Microalgae are photosynthetic organisms, and thus one of the most important factors affecting their growth is light. Yet, effective design and operation of algal cultivation systems still lacks robust numerical tools. Here, a comprehensive and mathematically consistent simulation model is presented in the ASM-A framework that can accurately predict light availability and its impact on microalgae growth in photobioreactors (PBR). Three cylindrical column reactors, mimicking typical open pond reactors, with different diameters were used to conduct experiments where the light distribution was monitored inside the reactor. A batch experiment was conducted where the effect of nutrients and light availability on the pigmentation of the microalgae and light distribution was monitored. The effect of reactor size and cultivation conditions on the light distribution in PBRs was evaluated.

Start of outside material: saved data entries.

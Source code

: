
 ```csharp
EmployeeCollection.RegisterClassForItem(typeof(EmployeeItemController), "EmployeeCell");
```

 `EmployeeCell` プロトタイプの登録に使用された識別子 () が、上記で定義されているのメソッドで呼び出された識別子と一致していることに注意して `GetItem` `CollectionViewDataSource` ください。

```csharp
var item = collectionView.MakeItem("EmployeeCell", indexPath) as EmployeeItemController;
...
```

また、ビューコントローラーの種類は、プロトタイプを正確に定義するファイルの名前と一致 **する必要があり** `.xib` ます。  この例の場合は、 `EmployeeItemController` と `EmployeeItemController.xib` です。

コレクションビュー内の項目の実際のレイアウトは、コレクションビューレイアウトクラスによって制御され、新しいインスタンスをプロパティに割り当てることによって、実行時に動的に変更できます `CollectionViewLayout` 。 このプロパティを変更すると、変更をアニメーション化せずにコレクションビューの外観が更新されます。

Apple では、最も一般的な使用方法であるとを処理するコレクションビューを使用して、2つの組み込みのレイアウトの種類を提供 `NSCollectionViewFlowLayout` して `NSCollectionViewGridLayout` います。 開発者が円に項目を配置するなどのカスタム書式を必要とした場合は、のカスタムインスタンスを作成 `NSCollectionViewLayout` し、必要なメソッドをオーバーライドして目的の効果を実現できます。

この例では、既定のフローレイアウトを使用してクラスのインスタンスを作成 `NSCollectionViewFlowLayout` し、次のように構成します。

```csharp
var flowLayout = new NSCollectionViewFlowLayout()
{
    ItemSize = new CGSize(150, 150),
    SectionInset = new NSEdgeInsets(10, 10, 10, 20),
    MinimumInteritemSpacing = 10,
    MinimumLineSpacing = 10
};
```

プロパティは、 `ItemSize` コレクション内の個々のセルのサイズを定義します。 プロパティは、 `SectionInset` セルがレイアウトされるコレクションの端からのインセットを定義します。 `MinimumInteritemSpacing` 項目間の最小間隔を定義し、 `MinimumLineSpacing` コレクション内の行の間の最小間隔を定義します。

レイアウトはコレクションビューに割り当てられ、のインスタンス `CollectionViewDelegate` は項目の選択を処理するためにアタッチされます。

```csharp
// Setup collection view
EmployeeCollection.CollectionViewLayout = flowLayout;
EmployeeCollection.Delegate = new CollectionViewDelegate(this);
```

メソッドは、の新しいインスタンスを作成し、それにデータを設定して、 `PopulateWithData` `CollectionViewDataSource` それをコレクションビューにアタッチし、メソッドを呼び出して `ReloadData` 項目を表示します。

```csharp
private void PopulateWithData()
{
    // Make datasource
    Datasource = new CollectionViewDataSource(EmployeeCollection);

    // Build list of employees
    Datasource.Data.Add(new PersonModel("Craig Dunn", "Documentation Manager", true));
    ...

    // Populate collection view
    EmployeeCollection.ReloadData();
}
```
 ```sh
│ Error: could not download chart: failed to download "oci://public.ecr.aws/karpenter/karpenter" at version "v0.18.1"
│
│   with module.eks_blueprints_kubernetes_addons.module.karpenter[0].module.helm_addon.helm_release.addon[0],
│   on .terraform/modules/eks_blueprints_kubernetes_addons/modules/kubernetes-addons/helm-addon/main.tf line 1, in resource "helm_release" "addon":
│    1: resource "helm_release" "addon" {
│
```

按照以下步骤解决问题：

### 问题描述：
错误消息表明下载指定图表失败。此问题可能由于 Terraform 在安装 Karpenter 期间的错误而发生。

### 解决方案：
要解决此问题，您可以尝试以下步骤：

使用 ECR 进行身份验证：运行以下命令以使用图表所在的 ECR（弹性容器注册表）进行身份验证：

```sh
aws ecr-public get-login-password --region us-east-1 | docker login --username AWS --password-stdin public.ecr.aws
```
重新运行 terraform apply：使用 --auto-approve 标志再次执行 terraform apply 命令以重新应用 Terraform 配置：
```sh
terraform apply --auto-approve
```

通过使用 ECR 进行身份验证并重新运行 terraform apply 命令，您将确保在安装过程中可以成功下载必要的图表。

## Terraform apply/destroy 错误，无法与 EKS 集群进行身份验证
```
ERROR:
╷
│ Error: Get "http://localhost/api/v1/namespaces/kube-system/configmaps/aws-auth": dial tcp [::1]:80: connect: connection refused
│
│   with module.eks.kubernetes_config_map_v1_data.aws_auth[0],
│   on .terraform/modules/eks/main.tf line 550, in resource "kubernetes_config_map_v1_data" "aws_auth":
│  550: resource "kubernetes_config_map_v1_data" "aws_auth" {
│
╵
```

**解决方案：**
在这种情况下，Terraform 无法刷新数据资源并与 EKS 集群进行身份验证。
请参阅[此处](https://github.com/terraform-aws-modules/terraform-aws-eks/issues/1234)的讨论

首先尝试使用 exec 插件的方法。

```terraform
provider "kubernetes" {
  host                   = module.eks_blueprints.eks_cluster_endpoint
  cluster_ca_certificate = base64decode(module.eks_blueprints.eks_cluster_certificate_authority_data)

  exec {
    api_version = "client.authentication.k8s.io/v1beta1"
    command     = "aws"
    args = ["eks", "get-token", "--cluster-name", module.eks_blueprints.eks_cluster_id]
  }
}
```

Moreover, we assessed the effect of using different simulation model structures on the model prediction accuracy and uncertainty propagation. Results obtained show that light scattering can have a significant effect on light distribution in reactors with narrow diameter (typical to panel-type PBRs) and under cultivation conditions that promote low pigmentation or low biomass concentration. The light attenuation coefficient was estimated using the Lambert-Beer equation and it was compared to Schuster's law. The light attenuation was found to be dependent on biomass concentration and microalgae pigmentation. Using a discretized layer model to describe the light distribution in PBRs resulted in the most accurate prediction of microalgal growth and lowest uncertainty on model predictions. Due to model complexity a trade-off needs to be made between accuracy of the prediction ac simulation time.